My husband is the first good father I have ever known. We started out polar opposites in our viewpoints and approach to life and crisis. Over the past eighteen years, we have become more apt to compromise and even able to understand each other’s thought processes and responses. In the beginning, I witnessed my husband displaying some of the traits that my other father’s figures had/have. These things would often drive me to despair and I would wonder what kind of example this was setting for my children. In the midst of this, he always righted himself. He would turn it around. He stopped being a bully and started affirming me. He began to value the vulnerable secrets I shared instead of using them against me. Once we married, he dedicated himself to monogamy. No matter how many dead-end, grueling, or demoralizing jobs he had to take he always made sure we were provided for. Even in the midst of a raging drug habit, that I had no knowledge of he worked 100 hours a week to pay the bills, feed us and clothe the kids as well as do the cocaine he could not leave alone. He went from leaving the entire burden of child rearing to me to taking our children and even the foster children to appointments, helping with homework, chauffeuring them around, cooking and doing household chores.

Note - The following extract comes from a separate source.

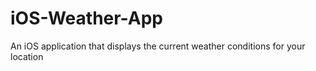 # iOS-Weather-App
An iOS application that displays the current weather conditions for your location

He apologized on his knees to my son for the dark years of alcohol and drug abuse when he was harsh, intimidating, and downright scary. He admitted he did not know how to be a father but he wanted to be a good one. He has been the sole provider (besides me) for my son. He has two daughters that know they are loved, worried about, and taken pride in. He tells them that they are beautiful, valuable, and worthy of respect. I would never trade him for another and I think I made a good choice. Happy Father’s Day to my husband, also known as Poppa Bear or just plain Dad. I love you and even though you do not fill that daddy void for me (which would be downright creepy), I thank you for not letting me down when it came to our kids. Thank you for becoming what they needed and being willing to grow and change.